§ **TASK INPUTS**:
↓↓↓
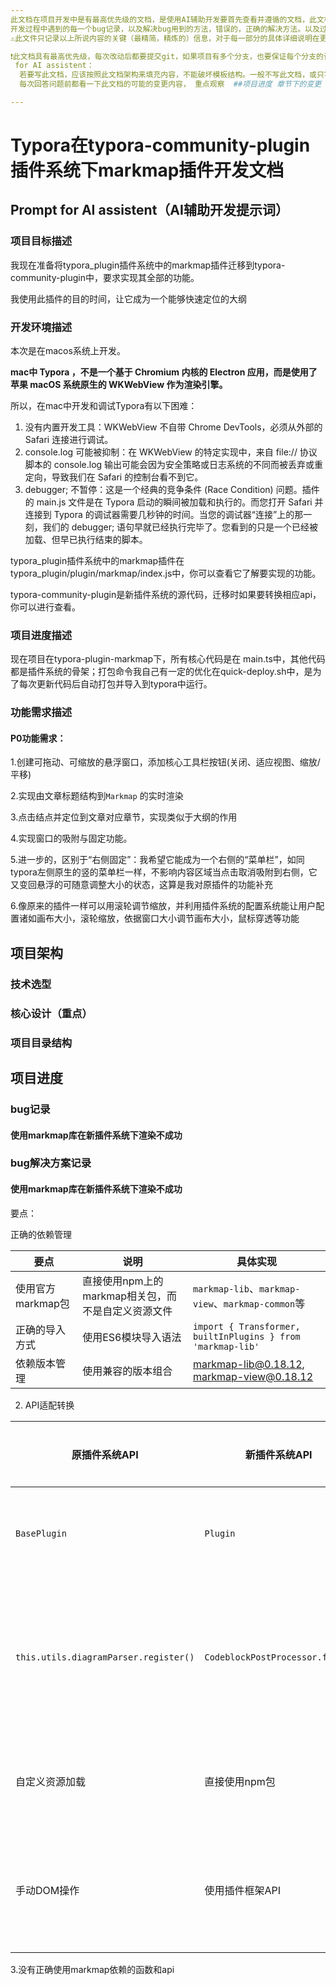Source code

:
 ```yaml
---
此文档在项目开发中是有最高优先级的文档，是使用AI辅助开发要首先查看并遵循的文档，此文档负责记录大概的产品需求，具体的功能需求，开发时遇到的具体功能需求；开发可能用到的技术选型；
开发过程中遇到的每一个bug记录，以及解决bug用到的方法，错误的，正确的解决方法。以及过程中的知识经验总结
⚠️此文件只记录以上所说内容的关键（最精简，精炼的）信息，对于每一部分的具体详细说明在更具体的独立文档中，统一放在docs文件夹下，项目根目录下只有此文档和README.md文档

❗️此文档具有最高优先级，每次改动后都要提交git，如果项目有多个分支，也要保证每个分支的该文档保持最新一致的状态
 for AI assistent：
  若要写此文档，应该按照此文档架构来填充内容，不能破坏模板结构。一般不写此文档，或只写总结性内容，大部分由程序员自己总结
  每次回答问题前都看一下此文档的可能的变更内容， 重点观察  ##项目进度 章节下的变更

---
```






# Typora在typora-community-plugin插件系统下markmap插件开发文档



## Prompt for AI assistent（AI辅助开发提示词）



### 项目目标描述

我现在准备将typora_plugin插件系统中的markmap插件迁移到typora-community-plugin中，要求实现其全部的功能。



我使用此插件的目的时间，让它成为一个能够快速定位的大纲



### 开发环境描述

本次是在macos系统上开发。



**mac中 Typora ，不是一个基于 Chromium 内核的 Electron 应用，而是使用了苹果 macOS 系统原生的 WKWebView 作为渲染引擎。**

所以，在mac中开发和调试Typora有以下困难：

1. 没有内置开发工具：WKWebView 不自带 Chrome DevTools，必须从外部的 Safari 连接进行调试。
2. console.log 可能被抑制：在 WKWebView 的特定实现中，来自 file:// 协议脚本的 console.log 输出可能会因为安全策略或日志系统的不同而被丢弃或重定向，导致我们在 Safari 的控制台看不到它。
3. debugger; 不暂停：这是一个经典的竞争条件 (Race Condition) 问题。插件的 main.js 文件是在 Typora 启动的瞬间被加载和执行的。而您打开 Safari 并连接到 Typora 的调试器需要几秒钟的时间。当您的调试器“连接”上的那一刻，我们的 debugger; 语句早就已经执行完毕了。您看到的只是一个已经被加载、但早已执行结束的脚本。



typora_plugin插件系统中的markmap插件在typora_plugin/plugin/markmap/index.js中，你可以查看它了解要实现的功能。

typora-community-plugin是新插件系统的源代码，迁移时如果要转换相应api，你可以进行查看。







### 项目进度描述

现在项目在typora-plugin-markmap下，所有核心代码是在 main.ts中，其他代码都是插件系统的骨架；打包命令我自己有一定的优化在quick-deploy.sh中，是为了每次更新代码后自动打包并导入到typora中运行。





### 功能需求描述

#### P0功能需求：

1.创建可拖动、可缩放的悬浮窗口，添加核心工具栏按钮(关闭、适应视图、缩放/平移)

2.实现由文章标题结构到`Markmap` 的实时渲染

3.点击结点并定位到文章对应章节，实现类似于大纲的作用

4.实现窗口的吸附与固定功能。

5.进一步的，区别于“右侧固定”：我希望它能成为一个右侧的“菜单栏”，如同typora左侧原生的竖的菜单栏一样，不影响内容区域当点击取消吸附到右侧，它又变回悬浮的可随意调整大小的状态，这算是我对原插件的功能补充

6.像原来的插件一样可以用滚轮调节缩放，并利用插件系统的配置系统能让用户配置诸如画布大小，滚轮缩放，依据窗口大小调节画布大小，鼠标穿透等功能











## 项目架构



### 技术选型





### 核心设计（重点）





### 项目目录结构





## 项目进度

### bug记录

#### 使用markmap库在新插件系统下渲染不成功





### bug解决方案记录

#### 使用markmap库在新插件系统下渲染不成功

要点：

 正确的依赖管理

| 要点 | 说明 | 具体实现 |
|------|------|----------|
| 使用官方markmap包 | 直接使用npm上的markmap相关包，而不是自定义资源文件 | `markmap-lib`、`markmap-view`、`markmap-common`等 |
| 正确的导入方式 | 使用ES6模块导入语法 | `import { Transformer, builtInPlugins } from 'markmap-lib'` |
| 依赖版本管理 | 使用兼容的版本组合 | markmap-lib@0.18.12, markmap-view@0.18.12 |



2. API适配转换

| 原插件系统API | 新插件系统API | 转换要点 |
|---------------|---------------|----------|
| `BasePlugin` | `Plugin` | 继承基类变更 |
| `this.utils.diagramParser.register()` | `CodeblockPostProcessor.from()` | 代码块处理器注册方式 |
| 自定义资源加载 | 直接使用npm包 | 简化资源管理 |
| 手动DOM操作 | 使用插件框架API | 更规范的界面管理 |



3.没有正确使用markmap依赖的函数和api



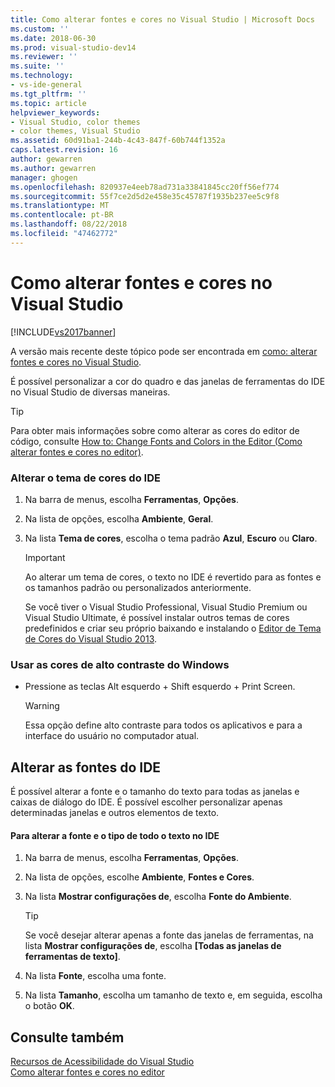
 ```yaml
---
title: Como alterar fontes e cores no Visual Studio | Microsoft Docs
ms.custom: ''
ms.date: 2018-06-30
ms.prod: visual-studio-dev14
ms.reviewer: ''
ms.suite: ''
ms.technology:
- vs-ide-general
ms.tgt_pltfrm: ''
ms.topic: article
helpviewer_keywords:
- Visual Studio, color themes
- color themes, Visual Studio
ms.assetid: 60d91ba1-244b-4c43-847f-60b744f1352a
caps.latest.revision: 16
author: gewarren
ms.author: gewarren
manager: ghogen
ms.openlocfilehash: 820937e4eeb78ad731a33841845cc20ff56ef774
ms.sourcegitcommit: 55f7ce2d5d2e458e35c45787f1935b237ee5c9f8
ms.translationtype: MT
ms.contentlocale: pt-BR
ms.lasthandoff: 08/22/2018
ms.locfileid: "47462772"
---
```

# <a name="how-to-change-fonts-and-colors-in-visual-studio"></a>Como alterar fontes e cores no Visual Studio
[!INCLUDE[vs2017banner](../includes/vs2017banner.md)]

A versão mais recente deste tópico pode ser encontrada em [como: alterar fontes e cores no Visual Studio](https://docs.microsoft.com/visualstudio/ide/how-to-change-fonts-and-colors-in-visual-studio).  
  
É possível personalizar a cor do quadro e das janelas de ferramentas do IDE no Visual Studio de diversas maneiras.  
  
> [!TIP]
>  Para obter mais informações sobre como alterar as cores do editor de código, consulte [How to: Change Fonts and Colors in the Editor (Como alterar fontes e cores no editor)](../ide/reference/how-to-change-fonts-and-colors-in-the-editor.md).  
  
### <a name="change-the-color-theme-of-the-ide"></a>Alterar o tema de cores do IDE  
  
1.  Na barra de menus, escolha **Ferramentas**, **Opções**.  
  
2.  Na lista de opções, escolha **Ambiente**, **Geral**.  
  
3.  Na lista **Tema de cores**, escolha o tema padrão **Azul**, **Escuro** ou **Claro**.  
  
    > [!IMPORTANT]
    >  Ao alterar um tema de cores, o texto no IDE é revertido para as fontes e os tamanhos padrão ou personalizados anteriormente.  
    >   
    >  Se você tiver o Visual Studio Professional, Visual Studio Premium ou Visual Studio Ultimate, é possível instalar outros temas de cores predefinidos e criar seu próprio baixando e instalando o [Editor de Tema de Cores do Visual Studio 2013](http://visualstudiogallery.msdn.microsoft.com/9e08e5d3-6eb4-4e73-a045-6ea2a5cbdabe).  
  
### <a name="use-windows-high-contrast-colors"></a>Usar as cores de alto contraste do Windows  
  
-   Pressione as teclas Alt esquerdo + Shift esquerdo + Print Screen.  
  
    > [!WARNING]
    >  Essa opção define alto contraste para todos os aplicativos e para a interface do usuário no computador atual.  
  
## <a name="change-ide-fonts"></a>Alterar as fontes do IDE  
 É possível alterar a fonte e o tamanho do texto para todas as janelas e caixas de diálogo do IDE. É possível escolher personalizar apenas determinadas janelas e outros elementos de texto.  
  
#### <a name="to-change-the-font-and-size-of-all-text-in-the-ide"></a>Para alterar a fonte e o tipo de todo o texto no IDE  
  
1.  Na barra de menus, escolha **Ferramentas**, **Opções**.  
  
2.  Na lista de opções, escolhe **Ambiente**, **Fontes e Cores**.  
  
3.  Na lista **Mostrar configurações de**, escolha **Fonte do Ambiente**.  
  
    > [!TIP]
    >  Se você desejar alterar apenas a fonte das janelas de ferramentas, na lista **Mostrar configurações de**, escolha **[Todas as janelas de ferramentas de texto]**.  
  
4.  Na lista **Fonte**, escolha uma fonte.  
  
5.  Na lista **Tamanho**, escolha um tamanho de texto e, em seguida, escolha o botão **OK**.  
  
## <a name="see-also"></a>Consulte também  
 [Recursos de Acessibilidade do Visual Studio](../ide/reference/accessibility-features-of-visual-studio.md)   
 [Como alterar fontes e cores no editor](../ide/reference/how-to-change-fonts-and-colors-in-the-editor.md)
↑↑↑
§ **PROBLEM TO SOLVE**:
Only the lines above from the line with "escolhe **Ambiente**, **Fontes e Cores**." to the line with "ferramentas de texto]**.", those two lines included, should be reproduced exactly.

§ **RESPONSE AREA**:
2.  Na lista de opções, escolhe **Ambiente**, **Fontes e Cores**.  
  
3.  Na lista **Mostrar configurações de**, escolha **Fonte do Ambiente**.  
  
    > [!TIP]
    >  Se você desejar alterar apenas a fonte das janelas de ferramentas, na lista **Mostrar configurações de**, escolha **[Todas as janelas de ferramentas de texto]**.  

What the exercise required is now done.